For technical and historical reasons, label rows and so-called "content rows"
(which are essentially marginal analyses at a non-leaf point in the tree
graph defined by the parent-child relationships discussed above) are 
modeled separately.

Given a (sub)table, the content table (containing the content rows) and label
can be retrieved by `content_table` and `obj_label`, respectively. Note that
`obj_label` returns a string, not a row, as the label row is an internal detail
not currently exposed.

Recall that our `multi_step_children` function returns *the set of children
at a location*, so we must subset one additional time to arrive at a single child:


```{r}
tb <- multi_step_children(tbl, c(1, 1, 1))[[2]] ## second ie B strata
tb

content_table(tb)
```

Typically (ie by default) label rows for (sub)tables that have a non-empty
content table are not visible when rendering, but they do still exist:

```{r}
obj_label(tb)
```

Thus we see that:

- `split_rows_by*` layout instructions create a single subtable with the split name, which contains a facet for each value of the split;
- individual `analyze` instructions create a subtable containing individual rows defined by the afun used;
- repeated or multi-var `analyze` instructions create a parent subtable with a child for each individual analyzed var, as above; and 
- `summarize_row_groups` create content tables on *the children of* the table for that split


### Column Structure

For largely historical reasons, and due to the fact that the `rtables`
object model is row-dominant, the exact way that column structure is
modeled is an arcane implementation detail not useful to end users
(much more so than the row structure explored above). Thus we will
largely gloss over it here.

For our purposes here it suffices to say that the analog of the
subtables representing split instructions are implicit in column
space after the first split, as opposed to explicit as we saw
them to be in row space. That said, the relationship between layout
instructions and resulting paths in the table remains valid and useful.
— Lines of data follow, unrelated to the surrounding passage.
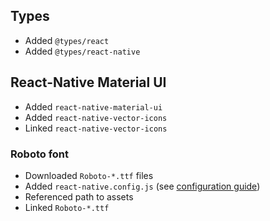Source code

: ## Types
 - Added `@types/react`
 - Added `@types/react-native`

## React-Native Material UI
 - Added `react-native-material-ui`
 - Added `react-native-vector-icons`
 - Linked `react-native-vector-icons`
### Roboto font
 - Downloaded `Roboto-*.ttf` files
 - Added `react-native.config.js` (see [configuration guide](https://github.com/react-native-community/cli/blob/master/docs/configuration.md))
 - Referenced path to assets
 - Linked `Roboto-*.ttf`
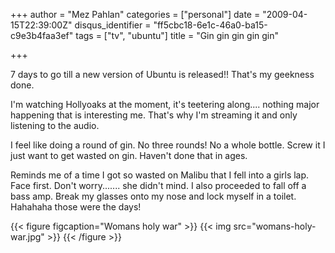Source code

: +++
author = "Mez Pahlan"
categories = ["personal"]
date = "2009-04-15T22:39:00Z"
disqus_identifier = "ff5cbc18-6e1c-46a0-ba15-c9e3b4faa3ef"
tags = ["tv", "ubuntu"]
title = "Gin gin gin gin gin"

+++

7 days to go till a new version of Ubuntu is released!! That's my geekness done.

<!--more-->

I'm watching Hollyoaks at the moment, it's teetering along.... nothing major happening that is interesting me. That's
why I'm streaming it and only listening to the audio.

I feel like doing a round of gin. No three rounds! No a whole bottle. Screw it I just want to get wasted on gin. Haven't
done that in ages.

Reminds me of a time I got so wasted on Malibu that I fell into a girls lap. Face first. Don't worry....... she didn't
mind. I also proceeded to fall off a bass amp. Break my glasses onto my nose and lock myself in a toilet. Hahahaha those
were the days!

{{< figure figcaption="Womans holy war" >}}
    {{< img src="womans-holy-war.jpg" >}}
{{< /figure >}}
We can see this by looking again at our column paths summary:

```{r}
col_paths_summary(tbl)
```

Column paths have a more rigid structure than their row-based counterparts.
Because column space has no analog to analyze layout instructions, 
All paths corresponding to facets or individual columns come 
in the form of one or more pairs of the form (split name, split value).

Virtually all useful column paths will be of the form above. The only exception
to this is when setting column count visibility to a set of facets via
`facet_colcounts_visible<-`, for which we path to the implicit parent
structure whose children are the facets we are interested in. We saw
this in action in the previous section.

To summarize, as for row space, the relationship between layout
instructions and column paths as follows: column split instructions
create structures pathable via (split_name, split value/facet name)
pairs. Because there is no `analyze` analog for column splitting,
this paradigm is sufficient to understand and predict all column paths.


[^1]: In `rtables` `0.6.13` table layouts which would result in non-unique paths in column space will fail to build. This will likely change to be more in line with the behavior in row space in a future release.

[^2]:  the result-data.frame / ARD machinery knows to remove these uniquification artifacts, so these modifications to the names will not be reflected there.